Enable detailed metrics for the subfleet {SubfleetName}.

The following additional metrics are generated:

  • Subfleet.EC2.Size,
  • Subfleet.EC2.RunningInstances,
  • Subfleet.EC2.DrainingInstances.

These metrics are associated to a dimension specifying the subfleet name and are so different from the metrics with similar names from the autoscaled fleet.

subfleet.{SubfleetName}.ec2.schedule.min_instance_count

Default Value: 0
Format : IntegerOrPercentage

Define the minimum number of EC2 instances to keep up when a subfleet is in a 'running' state.

This parameter has no effect if subfleet.subfleetname.state is set to a value different than running.

subfleet.{SubfleetName}.ec2.schedule.verticalscale.instance_type_distribution

Default Value: .*,spot;.*
Format : MetaStringList

Define the vertical policy of the subfleet.

It has a similar semantic than ec2.schedule.verticalscale.instance_type_distribution except that it does not support LightHouse instance specifications.

Due to the default value .*,spot;.*, by default, Spot instances are always scheduled first in a subfleet!

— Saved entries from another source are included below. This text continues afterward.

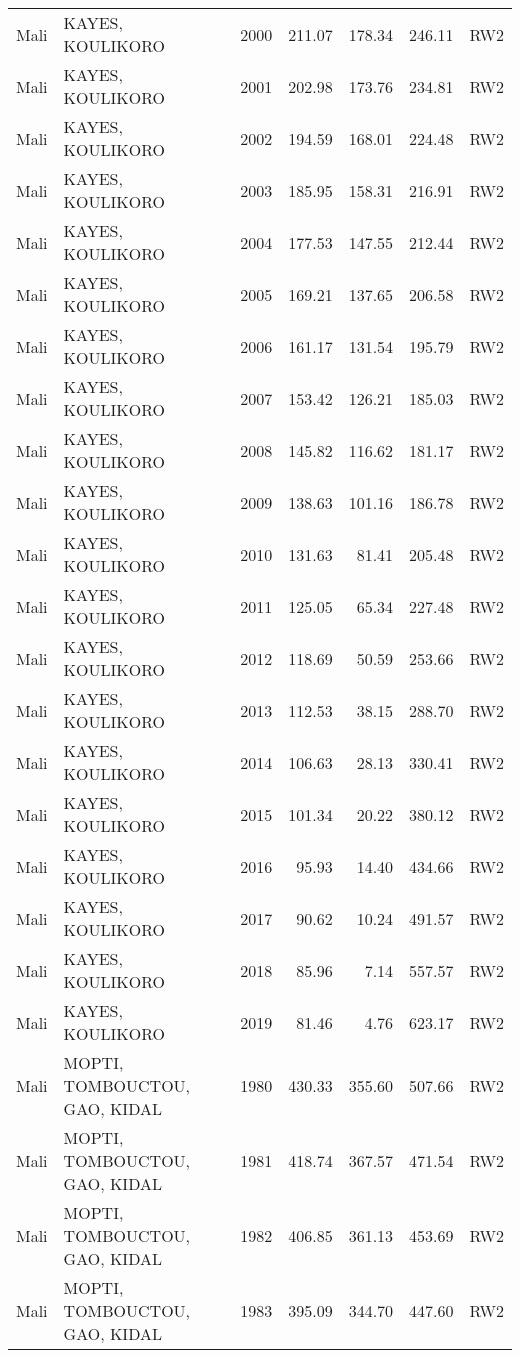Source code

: \begin{longtable}{lllrrrl}
  Mali & KAYES, KOULIKORO & 2000 & 211.07 & 178.34 & 246.11 & RW2 \\ 
  Mali & KAYES, KOULIKORO & 2001 & 202.98 & 173.76 & 234.81 & RW2 \\ 
  Mali & KAYES, KOULIKORO & 2002 & 194.59 & 168.01 & 224.48 & RW2 \\ 
  Mali & KAYES, KOULIKORO & 2003 & 185.95 & 158.31 & 216.91 & RW2 \\ 
  Mali & KAYES, KOULIKORO & 2004 & 177.53 & 147.55 & 212.44 & RW2 \\ 
  Mali & KAYES, KOULIKORO & 2005 & 169.21 & 137.65 & 206.58 & RW2 \\ 
  Mali & KAYES, KOULIKORO & 2006 & 161.17 & 131.54 & 195.79 & RW2 \\ 
  Mali & KAYES, KOULIKORO & 2007 & 153.42 & 126.21 & 185.03 & RW2 \\ 
  Mali & KAYES, KOULIKORO & 2008 & 145.82 & 116.62 & 181.17 & RW2 \\ 
  Mali & KAYES, KOULIKORO & 2009 & 138.63 & 101.16 & 186.78 & RW2 \\ 
  Mali & KAYES, KOULIKORO & 2010 & 131.63 & 81.41 & 205.48 & RW2 \\ 
  Mali & KAYES, KOULIKORO & 2011 & 125.05 & 65.34 & 227.48 & RW2 \\ 
  Mali & KAYES, KOULIKORO & 2012 & 118.69 & 50.59 & 253.66 & RW2 \\ 
  Mali & KAYES, KOULIKORO & 2013 & 112.53 & 38.15 & 288.70 & RW2 \\ 
  Mali & KAYES, KOULIKORO & 2014 & 106.63 & 28.13 & 330.41 & RW2 \\ 
  Mali & KAYES, KOULIKORO & 2015 & 101.34 & 20.22 & 380.12 & RW2 \\ 
  Mali & KAYES, KOULIKORO & 2016 & 95.93 & 14.40 & 434.66 & RW2 \\ 
  Mali & KAYES, KOULIKORO & 2017 & 90.62 & 10.24 & 491.57 & RW2 \\ 
  Mali & KAYES, KOULIKORO & 2018 & 85.96 & 7.14 & 557.57 & RW2 \\ 
  Mali & KAYES, KOULIKORO & 2019 & 81.46 & 4.76 & 623.17 & RW2 \\ 
  Mali & MOPTI, TOMBOUCTOU, GAO, KIDAL & 1980 & 430.33 & 355.60 & 507.66 & RW2 \\ 
  Mali & MOPTI, TOMBOUCTOU, GAO, KIDAL & 1981 & 418.74 & 367.57 & 471.54 & RW2 \\ 
  Mali & MOPTI, TOMBOUCTOU, GAO, KIDAL & 1982 & 406.85 & 361.13 & 453.69 & RW2 \\ 
  Mali & MOPTI, TOMBOUCTOU, GAO, KIDAL & 1983 & 395.09 & 344.70 & 447.60 & RW2 \\ 

\end{longtable}

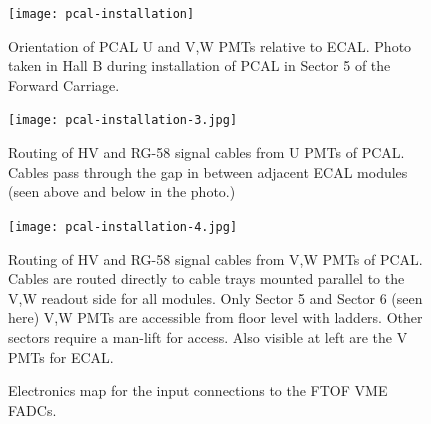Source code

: \documentclass[letterpaper,10pt]{article}
\begin{document}
\begin{figure}[htbp]
  \centering
  \texttt{[image: pcal-installation]}
  \vspace{2mm}
  \caption{Orientation of PCAL U and V,W PMTs relative to ECAL.  Photo taken in Hall B during installation
  of PCAL in Sector 5 of the Forward Carriage.}
\label{pcal-pmts-2}
\end{figure}

\begin{figure}[htbp]
  \centering
  \texttt{[image: pcal-installation-3.jpg]}
  \vspace{2mm}
  \caption{Routing of HV and RG-58 signal cables from U PMTs of PCAL.  Cables pass through the
  gap in between adjacent ECAL modules (seen above and below in the photo.)}
\label{pcal-pmts-3}
\end{figure}

\begin{figure}[htbp]
  \centering
  \texttt{[image: pcal-installation-4.jpg]}
  \vspace{2mm}
  \caption{Routing of HV and RG-58 signal cables from V,W PMTs of PCAL.  Cables are routed directly to
    cable trays mounted parallel to the V,W readout side for all modules. Only Sector 5 and Sector 6
    (seen here) V,W PMTs are accessible from floor level with ladders.  Other sectors require a man-lift for access.
     Also visible at left are the V PMTs for ECAL.}
\label{pcal-pmts-4}
\end{figure}


\begin{figure}[htbp]
\vspace{20.0cm}

\caption{Electronics map for the input connections to the FTOF VME FADCs.}
\label{ftof-fadc-map}
\end{figure}
\end{document}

This can be changed by the user.

Please consider reading detailed decumentation about vertical scaling to ensure proper use.

This parameter has no effect if subfleet.subfleetname.state is set to a value different than running.

subfleet.{SubfleetName}.state

Default Value: undefined
Format : String

Define the status of the subfleet named {SubfleetName}.

Can be one the following values ['stopped', 'undefined', 'running'].

A subfleet can contain EC2 instances but also RDS and TransferFamilies tagged instances.

Note: When subfleet name is __all__, the key is overriden in all subfleets.

transferfamily.enable

Default Value: 0
Format : Bool

Enable management of TransferFamily services.

DEPRECATED. (Now automatic detection of TransferFamilty services is implemented).

Configuration key formats

Duration

A duration specification expressed in 2 possible ways:

  • An Integer representing a number of seconds,

  • A MetaString following the meta keys as defined for the timedelta object

    Ex: days=1,minutes=15,seconds=20 means 1 day + 15 minutes + 20 seconds

MetaString

A way to represent a string and an associated dictionary of metadata in a one-liner format.

Ex: <string_value>,<key1=val1>,<key2=val2>,<key3>
  • Omitting the value part of a meta key imply the value 'True'
  • If string_value has to contain a comma, it has to be escaped with a \

MetaStringList

A list of MetaString separated by semi-colomn.

Ex: <string_value1>,<key1_1=val1>,<key1_2=val2>,<key1_3>;<string_value2>,<key2_1=val2_1>
  • Omitting the value part of a meta key imply the value 'True'
  • If string_valueX has to contain a comma or a semi-column, it has to be escaped with a \

StringList

A list of String seperated by semi-column.

Currently, it is managed as a MetaStringList internally so StringList is an alias to MetaStringList.

It may change in the future so do not specify meta data in keys flagged as StringList

IntegerOrPercentage

A Integer value or a Percentage.

Ex: `1`or `30%`

String

A string...

Integer

A number without fractional part (Ex: -1, 0, 1, 2... etc...)

PositiveInteger

A positive Integer including the 0value.

Bool

A boolean value represented with an Integer.

0 means False. Other values mean True.